Although the major was dissolved in 1959, the Auerbach Foundation continued to support a lecture series at the college. In 1951, the Auerbach foundation supported the Service Bureau for Women’s Organizations Conference at Connecticut College.

== Awards and recognition ==
Auerbach was on the board of Hebrew Union College in Cincinnati and won numerous awards, including the Tobe award for distinguished service by others in her industry, a certificate of lifetime membership in the NAACP, "Boss of the Year" from the Greater Hartford Jaycees, the Distinguished Public Service Award from the State Bar Association in 1962 and the Human Relations Award of the Connecticut-Western Massachusetts Region of the National Conference of Christians and Jews in 1964.

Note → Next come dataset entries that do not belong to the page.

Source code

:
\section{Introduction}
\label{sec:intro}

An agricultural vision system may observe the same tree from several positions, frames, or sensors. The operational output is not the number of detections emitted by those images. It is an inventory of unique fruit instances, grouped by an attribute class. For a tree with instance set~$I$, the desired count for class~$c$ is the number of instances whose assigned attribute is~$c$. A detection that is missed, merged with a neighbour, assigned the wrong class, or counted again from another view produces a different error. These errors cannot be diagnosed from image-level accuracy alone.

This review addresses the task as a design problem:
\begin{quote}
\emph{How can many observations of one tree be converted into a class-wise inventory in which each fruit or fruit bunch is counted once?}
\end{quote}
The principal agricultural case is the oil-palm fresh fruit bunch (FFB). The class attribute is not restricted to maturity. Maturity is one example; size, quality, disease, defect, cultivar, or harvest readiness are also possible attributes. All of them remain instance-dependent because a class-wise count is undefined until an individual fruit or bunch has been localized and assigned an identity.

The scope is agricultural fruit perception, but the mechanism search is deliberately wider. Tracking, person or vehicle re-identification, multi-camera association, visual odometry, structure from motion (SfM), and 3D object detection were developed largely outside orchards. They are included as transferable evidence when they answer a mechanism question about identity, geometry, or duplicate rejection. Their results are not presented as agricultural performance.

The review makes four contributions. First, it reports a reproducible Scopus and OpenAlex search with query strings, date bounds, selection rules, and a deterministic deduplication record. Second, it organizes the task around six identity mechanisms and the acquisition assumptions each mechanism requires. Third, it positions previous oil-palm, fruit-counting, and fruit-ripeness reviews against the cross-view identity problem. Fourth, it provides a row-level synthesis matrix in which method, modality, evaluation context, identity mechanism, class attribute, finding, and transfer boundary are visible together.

The School of Business Administration at the University of Hartford named Auerbach Hall in her honor, the library at the Wadsworth Atheneum Museum of Art was renamed the Auerbach Art Library, and a new unit was built under her name at St. Francis Hospital in Hartford, CT.

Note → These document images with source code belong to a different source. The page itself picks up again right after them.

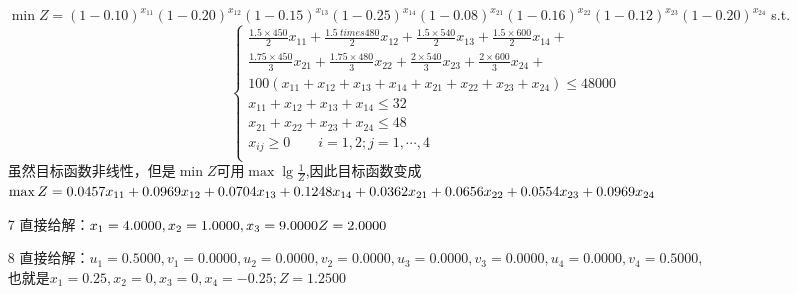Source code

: \documentclass[a4paper,20pt]{article}
\begin{document}
\begin{itemize}
    
        $\min Z =(1-0.10)^{x_{11}}(1-0.20)^{x_{12}}(1-0.15)^{x_{13}}(1-0.25)^{x_{14}}
        (1-0.08)^{x_{21}}
        (1-0.16)^{x_{22}}(1-0.12)^{x_{23}}(1-0.20)^{x_{24}}$
        s.t.$$\left\{\begin{matrix}
            \frac{1.5 \times 450}{2}x_{11}+\frac{1.5 \ times 480}{2}x_{12}+\frac{1.5 \times 540}{2}x_{13}+\frac{1.5 \times 600}{2}x_{14}+\\\frac{1.75 \times 450}{3}x_{21}+\frac{1.75 \times 480}{3}x_{22}+\frac{2 \times 540}{3}x_{23}+\frac{2 \times 600}{3}x_{24}+\\100(x_{11}+x_{12}+x_{13}+x_{14}+x_{21}+x_{22}+x_{23}+x_{24})\leq 48000\\
            x_{11}+x_{12}+x_{13}+x_{14} \leq 32\\
            x_{21}+x_{22}+x_{23}+x_{24} \leq 48\\
            x_{ij}\geq 0 \qquad i=1,2;j=1,\cdots,4\\
        \end{matrix}\right.$$
虽然目标函数非线性，但是$\min Z$可用$\max \lg{\frac{1}{Z}}$,因此目标函数变成
\\$\max Z =0.0457x_{11}+0.0969x_{12}+0.0704x_{13}+0.1248x_{14}+0.0362x_{21}+\\0.0656x_{22}+0.0554x_{23}+0.0969x_{24}$
\item[7]直接给解：$x_1 =
4.0000
,x_2=1.0000
,x_3=9.0000
\\Z=2.0000$
\item[8]直接给解：$u_1=
0.5000,
v_1=0.0000,
u_2=0.0000,
v_2=0.0000,
u_3=0.0000,
v_3=0.0000,
u_4=0.0000,
v_4=0.5000,$
\\也就是$
x_1=0.25,x_2=0,x_3=0,x_4=-0.25;
Z =1.2500$


\end{itemize}
\end{document}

Awards she received included:
- Tobé Award, given to a retailer who benefits their community and retailing nationwide (1947)
- "Boss of the Year" from the Greater Hartford Jaycees (1952)

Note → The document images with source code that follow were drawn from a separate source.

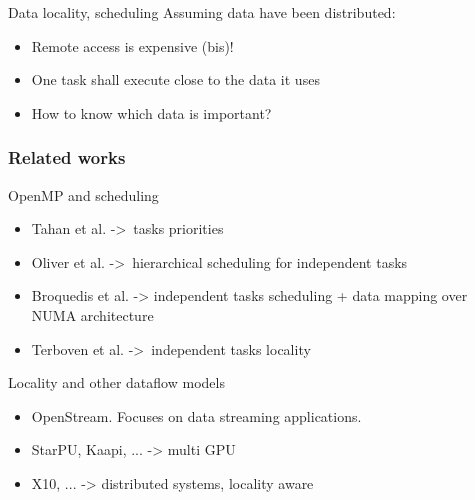 \documentclass[xcolor={usenames,dvipsnames,svgnames,table}, aspectratio=43]{beamer}
\begin{document}
\begin{frame}[fragile]
{{}
}
 {
\begin{block}{Data locality, scheduling}
  Assuming data have been distributed:
    \begin{itemize}
      \item Remote access is expensive (bis)!
      \item One task shall execute close to the data it uses
      \item How to know which data is important?
    \end{itemize}
\end{block}

}

\end{frame}


\begin{frame}
\frametitle{Related works}
\begin{block}{OpenMP and scheduling}
    \begin{itemize}
      \item Tahan et al. -> tasks priorities
      \item Oliver et al. -> hierarchical scheduling for independent tasks
      \item Broquedis et al. -> independent tasks scheduling + data mapping over NUMA architecture
      \item Terboven et al. -> independent tasks locality
    \end{itemize}
\end{block}
\begin{block}{Locality and other dataflow models}
    \begin{itemize}
      \item OpenStream. Focuses on data streaming applications.
      \item StarPU, Kaapi, ... -> multi GPU
      \item X10, ... -> distributed systems, locality aware
    \end{itemize}
\end{block}
\end{frame}
\end{document}
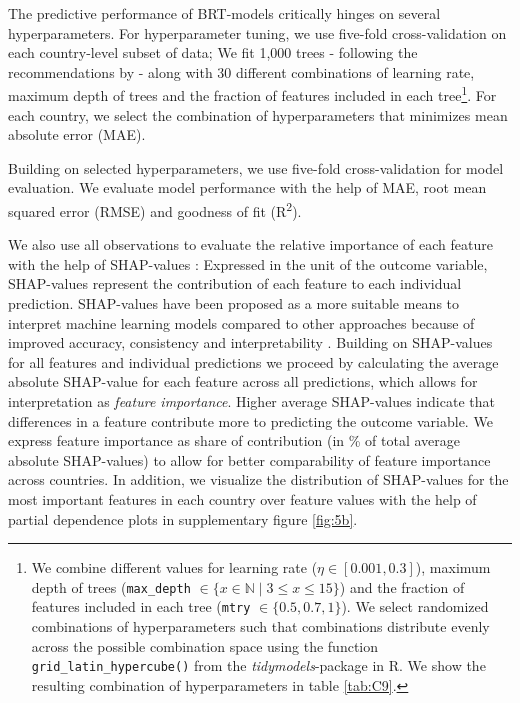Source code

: \documentclass[12pt, a4paper]{article}
\begin{document}
The predictive performance of BRT-models critically hinges on several hyperparameters. For hyperparameter tuning, we use five-fold cross-validation on each country-level subset of data; We fit 1,000 trees - following the recommendations by \textcite{Elith.2008} - along with 30 different combinations of learning rate, maximum depth of trees and the fraction of features included in each tree\footnote{We combine different values for learning rate ($\eta \in [0.001,0.3]$), maximum depth of trees (\texttt{max\_depth} $\in \{x \in \mathbb{N} \mid 3  \leq x \leq 15 \}$) and the fraction of features included in each tree (\texttt{mtry} $\in \{0.5,0.7,1\}$). We select randomized combinations of hyperparameters such that combinations distribute evenly across the possible combination space using the function \texttt{grid\_latin\_hypercube()} from the \textit{tidymodels}-package in R. We show the resulting combination of hyperparameters in table \ref{tab:C9}.}. For each country, we select the combination of hyperparameters that minimizes mean absolute error (MAE).

Building on selected hyperparameters, we use five-fold cross-validation for model evaluation. We evaluate model performance with the help of MAE, root mean squared error (RMSE) and goodness of fit (R\textsuperscript{2}). 

We also use all observations to evaluate the relative importance of each feature with the help of SHAP-values \autocite{Lundberg.2017}: Expressed in the unit of the outcome variable, SHAP-values represent the contribution of each feature to each individual prediction. SHAP-values have been proposed as a more suitable means to interpret machine learning models compared to other approaches because of improved accuracy, consistency and interpretability \autocite{Lundberg.2020}. Building on SHAP-values for all features and individual predictions we proceed by calculating the average absolute SHAP-value for each feature across all predictions, which allows for interpretation as \textit{feature importance}. Higher average SHAP-values indicate that differences in a feature contribute more to predicting the outcome variable. We express feature importance as share of contribution (in \% of total average absolute SHAP-values) to allow for better comparability of feature importance across countries. In addition, we visualize the distribution of SHAP-values for the most important features in each country over feature values with the help of partial dependence plots in supplementary figure \ref{fig:5b}. 
\end{document}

- The Distinguished Public Service Award from the State Bar Association (1962)
- The Human Relations Award of the Connecticut-Western Massachusetts Region of the National Conference of Christians and Jews (1964).
- She also received posthumous induction into the Connecticut Women’s Hall of Fame.
- Recognition in other forms included honorary degrees at Trinity College, Saint Joseph College, and Wesleyan University.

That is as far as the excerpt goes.